I do not think that the premises of this paradox are
necessarily true, nor that both halves of this paradox are necessarily heartbreaking.
If the first half is true, then the second half must be. If I
must lie about reality, there is a lies layer, and a “reality” layer; however,
the reality layer is also subjective, as humans cannot know objective reality.

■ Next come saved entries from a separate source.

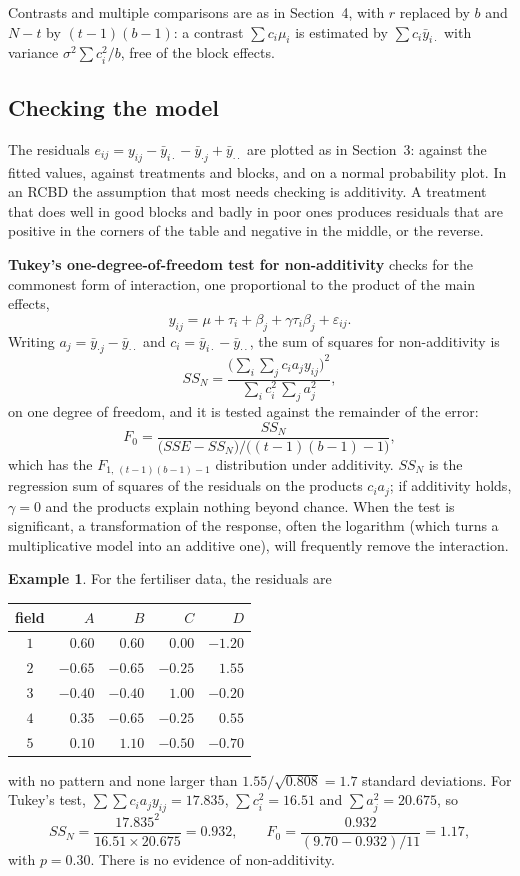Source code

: \documentclass[11pt,a4paper]{article}
\numberwithin{equation}{section}
\theoremstyle{definition}
\newtheorem{exa}[thm]{Example}
\begin{document}
Contrasts and multiple comparisons are as in Section~4, with $r$ replaced by $b$ and $N - t$ by $(t - 1)(b - 1)$: a contrast $\sum c_i\mu_i$ is estimated by
$\sum c_i\bar y_{i\cdot}$ with variance $\sigma^2\sum c_i^2/b$, free of the block effects.

\subsection{Checking the model}
The residuals $e_{ij} = y_{ij} - \bar y_{i\cdot} - \bar y_{\cdot j} + \bar y_{\cdot\cdot}$ are plotted as in Section~3: against the fitted values, against treatments and blocks, and on a
normal probability plot. In an RCBD the assumption that most needs checking is additivity. A treatment that does well in good blocks and badly
in poor ones produces residuals that are positive in the corners of the table and negative in the middle, or the reverse.

\textbf{Tukey's one-degree-of-freedom test for non-additivity} checks for the commonest form of interaction, one proportional to the product of the
main effects,
\[
y_{ij} = \mu + \tau_i + \beta_j + \gamma\tau_i\beta_j + \varepsilon_{ij} .
\]
Writing $a_j = \bar y_{\cdot j} - \bar y_{\cdot\cdot}$ and $c_i = \bar y_{i\cdot} - \bar y_{\cdot\cdot}$, the sum of squares for non-additivity is
\[
SS_N = \frac{\bigl(\sum_i\sum_jc_ia_jy_{ij}\bigr)^2}{\sum_ic_i^2\,\sum_ja_j^2} ,
\]
on one degree of freedom, and it is tested against the remainder of the error:
\[
F_0 = \frac{SS_N}{\bigl(SSE - SS_N\bigr)/\bigl((t - 1)(b - 1) - 1\bigr)} ,
\]
which has the $F_{1,\,(t-1)(b-1)-1}$ distribution under additivity.
$SS_N$ is the regression sum of squares of the residuals on the products $c_ia_j$; if additivity holds, $\gamma = 0$ and the products explain nothing beyond
chance. When the test is significant, a transformation of the response, often the logarithm (which turns a multiplicative model into an
additive one), will frequently remove the interaction.

\begin{exa}
For the fertiliser data, the residuals are
\begin{center}
\begin{tabular}{c|rrrr}
field & $A$ & $B$ & $C$ & $D$ \\
\hline
$1$ & $0.60$ & $0.60$ & $0.00$ & $-1.20$ \\
$2$ & $-0.65$ & $-0.65$ & $-0.25$ & $1.55$ \\
$3$ & $-0.40$ & $-0.40$ & $1.00$ & $-0.20$ \\
$4$ & $0.35$ & $-0.65$ & $-0.25$ & $0.55$ \\
$5$ & $0.10$ & $1.10$ & $-0.50$ & $-0.70$
\end{tabular}
\end{center}
with no pattern and none larger than $1.55/\sqrt{0.808} = 1.7$ standard deviations. For Tukey's test, $\sum\sum c_ia_jy_{ij} = 17.835$, $\sum c_i^2 = 16.51$ and $\sum a_j^2 = 20.675$, so
\[
SS_N = \frac{17.835^2}{16.51 \times 20.675} = 0.932 , \qquad F_0 = \frac{0.932}{(9.70 - 0.932)/11} = 1.17 ,
\]
with $p = 0.30$. There is no evidence of non-additivity.
\end{exa}
\end{document}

Thus, assuming the first half is true, I am contriving beliefs atop other
convictions. Therefore, moving into the second half, it IS impossible for me to
lie, because I am telling myself things while knowing that contradictory things
are true. The coexistence of contrary realities in my mind renders complete
self-deception impossible.
However, at least theoretically, the first half of the paradox
is not necessarily true. I could have perfect conviction of a reality. In such
a case, there would be no contrivance atop a subjective reality, but only a
subjective reality. This state of belief would undo the second half, because lying
about reality would be possible, because the lie is exactly the reality.
While I can conceive of this exception to the Bokononist
paradox, I submit that certain scientific and/or religious “facts” are
inculcated to us so powerfully that we all live in primarily involuntary
subjective realities. Therefore, when we decide to integrate beliefs into our
realities, they are bound to be contradicted by elements of our pre-existing “knowledge”.
This entails a co-presence of “lies” and “reality” which renders the Bokononist
paradox subjectively true.
As to whether both halves of the paradox are heartbreaking, I
assert that the “necessity of lying about reality” is heartbreaking, as long as
“reality” is inherently heartbreaking. If my reality is that the world is “objectively”
meaningless, it is heartbreaking for me to try to convince myself otherwise,
because the second half of the paradox determines that I cannot lie completely.
However, the “impossibility of lying about” reality is not, at least in my
case, heartbreaking. “Reality”, or what I have come to believe is fact, sets a
baseline plane of existence, a mundane paradigm of life, which enables me to
transcend something via my “lies”. I can feel that the world is objectively
meaningless, but that my life has meaning, and the relative stature of my
existence fulfills me. I can only be fulfilled when I feel above, special,
magical, good, honorable, important: all of these sensations are relative. There
must be something less for there to be something more. My subjective reality is
less, my uplifting lies are more, and that is not heartbreaking, rather, it is
why I am an extremely happy person.
There it is: extremely happy person. Relative to whom? I
suppose it the conceptual beings in my reality whom I lie myself ahead of.